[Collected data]
——————————

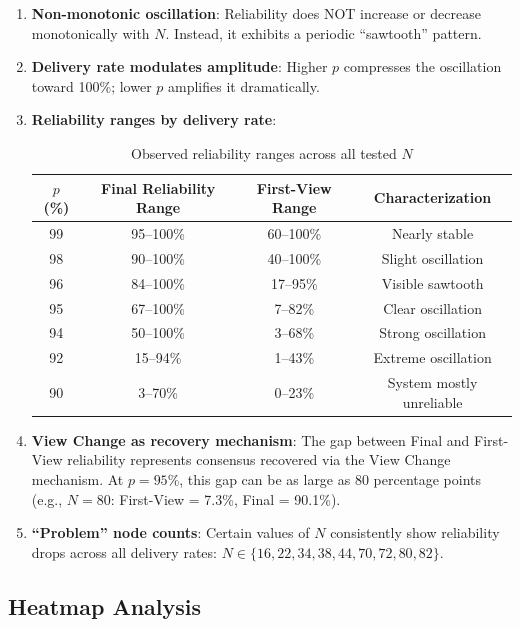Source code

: \documentclass[12pt,a4paper]{article}
\begin{document}
\begin{enumerate}
  \item \textbf{Non-monotonic oscillation}: Reliability does NOT increase or decrease monotonically with $N$. Instead, it exhibits a periodic ``sawtooth'' pattern.
  
  \item \textbf{Delivery rate modulates amplitude}: Higher $p$ compresses the oscillation toward 100\%; lower $p$ amplifies it dramatically.
  
  \item \textbf{Reliability ranges by delivery rate}:
  
  \begin{table}[H]
  \centering
  \caption{Observed reliability ranges across all tested $N$}
  \begin{tabular}{cccc}
  \toprule
  $p$ (\%) & Final Reliability Range & First-View Range & Characterization \\
  \midrule
  99 & 95--100\% & 60--100\% & Nearly stable \\
  98 & 90--100\% & 40--100\% & Slight oscillation \\
  96 & 84--100\% & 17--95\% & Visible sawtooth \\
  95 & 67--100\% & 7--82\% & Clear oscillation \\
  94 & 50--100\% & 3--68\% & Strong oscillation \\
  92 & 15--94\% & 1--43\% & Extreme oscillation \\
  90 & 3--70\% & 0--23\% & System mostly unreliable \\
  \bottomrule
  \end{tabular}
  \end{table}
  
  \item \textbf{View Change as recovery mechanism}: The gap between Final and First-View reliability represents consensus recovered via the View Change mechanism. At $p = 95\%$, this gap can be as large as 80 percentage points (e.g., $N = 80$: First-View = 7.3\%, Final = 90.1\%).
  
  \item \textbf{``Problem'' node counts}: Certain values of $N$ consistently show reliability drops across all delivery rates: $N \in \{16, 22, 34, 38, 44, 70, 72, 80, 82\}$.
\end{enumerate}

\subsection{Heatmap Analysis}
\end{document}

——————————

ACTIVITY
What lines in the entries above include the string "View"? Return each one.

WRITTEN REPLY
  $p$ (\%) & Final Reliability Range & First-View Range & Characterization \\
  \item \textbf{View Change as recovery mechanism}: The gap between Final and First-View reliability represents consensus recovered via the View Change mechanism. At $p = 95\%$, this gap can be as large as 80 percentage points (e.g., $N = 80$: First-View = 7.3\%, Final = 90.1\%).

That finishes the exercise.